Seharusnya anggota BPD tidak hanya mencampuri dan mengurusi hal-hal tersebut, tetapi memberikan masukan pada pemerintah desa bagaimana memajukan masyarakat desa, seperti bagaimana meningkatkan peran masyarakat dalam pembangunan, bagaimana masyarakat desa lebih berdaya, bagaimana mengatasi gagal panen, bagaimana mengatasi demam berdarah, dan berbagai macam persoalan lain. Permasalahan seperti ini yang menjadikan beban kepala desa semakin besar dalam melaksanakan pemerintahan desa. Beban permasalahan tersebut menjadi semakin berat dengan keberadaan BPD yang tidak bisa bekerja sama dengan pemerintah desa dikarenakan setiap anggota BPD dan Kepala desa mempunyai kepentingan sendiri-sendiri yang belum tentu sama.

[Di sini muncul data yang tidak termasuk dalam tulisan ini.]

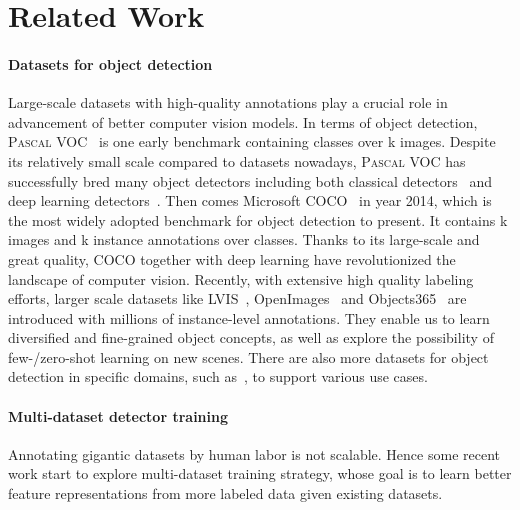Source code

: \documentclass[10pt,twocolumn,letterpaper]{article}
\begin{document}
 
\section{Related Work}
\label{sec:related}
\paragraph{Datasets for object detection}
Large-scale datasets with high-quality annotations play a crucial role in advancement of better computer vision models. 
In terms of object detection, \textsc{Pascal} VOC~\cite{everingham2015pascal} is one early benchmark containing  classes over k images.
Despite its relatively small scale compared to datasets nowadays, \textsc{Pascal} VOC has successfully bred many object detectors including both classical detectors~\cite{felzenszwalb2009object, wang2013regionlets} and deep learning detectors~\cite{girshick2014rich, he2015spatial, girshick2015fast}. 
Then comes Microsoft COCO~\cite{lin2014microsoft} in year 2014, which is the most widely adopted benchmark for object detection to present.
It contains k images and k instance annotations over  classes.
Thanks to its large-scale and great quality, COCO together with deep learning have revolutionized the landscape of computer vision.
Recently, with extensive high quality labeling efforts, larger scale datasets like LVIS~\cite{gupta2019lvis}, OpenImages~\cite{kuznetsova2020open} and Objects365~\cite{shao2019objects365} are introduced with millions of instance-level annotations. 
They enable us to learn diversified and fine-grained object concepts, as well as explore the possibility of few-/zero-shot learning on new scenes. 
There are also more datasets for object detection in specific domains, such as~\cite{geiger2012we,cordts2016cityscapes,sun2020scalability,shao2018crowdhuman,real2017youtube,van2018inaturalist}, to support various use cases.

\paragraph{Multi-dataset detector training}
Annotating gigantic datasets by human labor is not scalable. Hence some recent work start to explore multi-dataset training strategy, whose goal is to learn better feature representations from more labeled data given existing datasets. 
\end{document}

Disisi lain adanya keterbatasan budget yang dimiliki oleh pemerintah desa menjadikan lembaga BPD menekan kepala desa khususnya dalam penyusunan APBD. Dan akan menjadi kendala lagi bila muncul anggapan bahwa program pemerintah hanya merupakan beban bagi masyarakat bawah. Hal ini disebabkan karena mereka merasa program-program itu bukan untuk kepentingan mereka. Sebab Lembaga BPD tidak lebih hanya dijadikan tempat lawan-lawan politik kepala desa ketika melakukan pemilihan untuk melawan kebijakan kepala desa. Karenanya keberadaan Badan Pemerintahan Desa (BPD) yang dinilai sebagai salah satu terobosan demokratisasi dan otonomi desa, ternyata malah memunculkan masalah baru di tingkat desa. Padahal, pembentukan BPD diharapkan dapat mengembangkan dinamika politik lokal (desa) sekaligus mengembangkan sosial ekonomi.

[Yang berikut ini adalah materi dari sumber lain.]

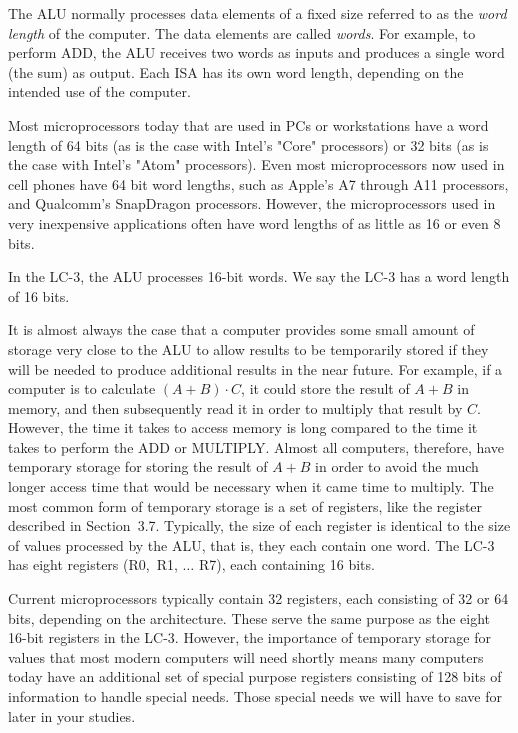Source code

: \documentclass{patt}
\begin{document}
The ALU normally processes data elements of a fixed size referred to as the
{\em word length} of the computer.  The data elements are called {\em words}.
For example, to perform ADD, the ALU receives two words as inputs and produces
a single word (the sum) as output.
Each ISA has its own word length, depending on the intended use of 
the computer.

Most microprocessors today that are used in PCs or workstations have a word
length of 64 bits (as is the case with Intel's "Core" processors) or 32
bits (as is the case with Intel's "Atom" processors). Even most 
microprocessors now used in cell phones have 64 bit word lengths, such as 
Apple's A7 through A11 processors, and Qualcomm's SnapDragon processors.
However, the microprocessors used in very inexpensive applications often
have word lengths of as little as 16 or even 8 bits.

In the LC-3, the ALU processes 16-bit words.  We say the LC-3 has a
word length of 16 bits.  

It is almost always the case that a computer provides some small amount of
storage very close to the ALU to allow results to be temporarily stored if
they will be needed to produce additional results in the near future.  
For example,
if a computer is to calculate $(A+B)\cdot C$, it could store the result of
$A+B$ in memory, and then subsequently read it in order to multiply that
result by $C$.  However, the time it takes to access memory is long compared
to the time it takes to perform the ADD or MULTIPLY.  Almost all computers,
therefore, have temporary storage for storing the result of $A+B$ in order
to avoid the much longer access time that would be necessary when
it came time to multiply.  The most common form of temporary storage is a set
of registers, like the register described in Section~3.7. Typically, the
size of each register is identical to the size of values processed by the
ALU, that is, they each contain one word.  The LC-3 has eight registers
(R0,~R1, $\ldots$ R7), each containing 16 bits. 

Current microprocessors typically contain 32 registers, each consisting of
32 or 64 bits, depending on the architecture.  These serve the same purpose 
as the eight 16-bit registers in the LC-3.  However, the importance of 
temporary storage for values that most modern computers will need shortly 
means many computers today have an additional set of special purpose 
registers consisting of 128 bits of information to handle special needs.
Those special needs we will have to save for later in your studies. 
\end{document}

Hal tersebut menimbulkan preseden buruk di kalangan masyarakat bawah mengenai pembentukan BPD, yakni pembentukan BPD benar-benar hanya sebagai terobosan dalam berdemokrasi dan sekaligus hanya sekadar 'obat penenang' bagi masyarakat yang sedang panas. Hal lain adalah otonomi desa justru mengacaukan desa, padahal desa itu sudah otonom. Kas pengeluaran desa bertambah karena pembiayaan BPD ditanggung oleh desa. Bisa juga terjadi konflik pemilikan aset desa, serta hal lain yang dapat berdampak pada polarisasi kehidupan masyarakat dan ketidakharmonisan hubungan antara lembaga pemerintahan desa.

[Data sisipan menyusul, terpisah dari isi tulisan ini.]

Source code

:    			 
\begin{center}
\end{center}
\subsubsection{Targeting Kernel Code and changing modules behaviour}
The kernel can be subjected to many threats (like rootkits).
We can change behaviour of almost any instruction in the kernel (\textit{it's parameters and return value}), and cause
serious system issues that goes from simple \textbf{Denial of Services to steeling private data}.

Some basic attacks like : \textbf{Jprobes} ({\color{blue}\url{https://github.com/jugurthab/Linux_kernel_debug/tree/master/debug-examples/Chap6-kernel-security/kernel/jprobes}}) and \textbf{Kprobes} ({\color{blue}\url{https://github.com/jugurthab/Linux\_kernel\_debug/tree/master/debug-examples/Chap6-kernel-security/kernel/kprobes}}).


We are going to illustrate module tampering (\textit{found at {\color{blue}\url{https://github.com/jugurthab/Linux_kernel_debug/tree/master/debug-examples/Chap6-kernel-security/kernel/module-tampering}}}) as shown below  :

Adanya kewenangan BPD yang berlebihan karena berkaca pada kewenangan DPR. Dengan mengidentikkan diri sebagai legislatifnya desa membuat perannya berkesan arogan. BPD yang seharusnya berkedudukan sejajar dan menjadi mitra pemerintah desa menjelma menjadi momok pemerintah desa. Kepala desa dan perangkat ketakutan apabila sewaktu-waktu dijatuhkan BPD. Ini karena fungsi BPD sebagai pengayom kelestarian adat, legislasi, pengawasan (pengawasan pelaksanaan peraturan desa, APBD dan keputusan kepala desa) serta menampung aspirasi rakyat menjadi kabur. Pengawasan juga diartikan meliputi kinerja perangkat desa, termasuk segi positif kepala desa dan perangkat, sehingga akan memacu etos kerjanya sebagai pelayan masyarakat. Namun di sisi lain tidak jarang ditunggangi unsur subjektif, yaitu suka atau tidak suka, apalagi bila merupakan imbas pemilihan kepala desa yang dapat memicu ketidakharmonisan hubungan antara BPD dan pemerintah desa.

Reformasi yang dilakukan selama ini, pada dasarnya masih belum menyentuh akar masalah yang dihadapi oleh rakyat. Akan tetapi gema atmosfer reformasi yang melanda masyarakat Kotaanyar pada dasarnya telah membawa akibat yang seksama di tingkat desa, khususnya pada apa yang disebut dengan perubahan politik lokal. Jika pada periode sebelumnya partai politik tidak mendapat tempat, maka kini partai politik menjadi komponen yang sangat penting di desa-desa, selain birokrasi desa yang masih mempunyai sisa-sisa kewibawaan. Perubahan seperti itu sebenarnya sudah relatif lama berlangsung, khususnya di desa-desa yang terjadi konflik.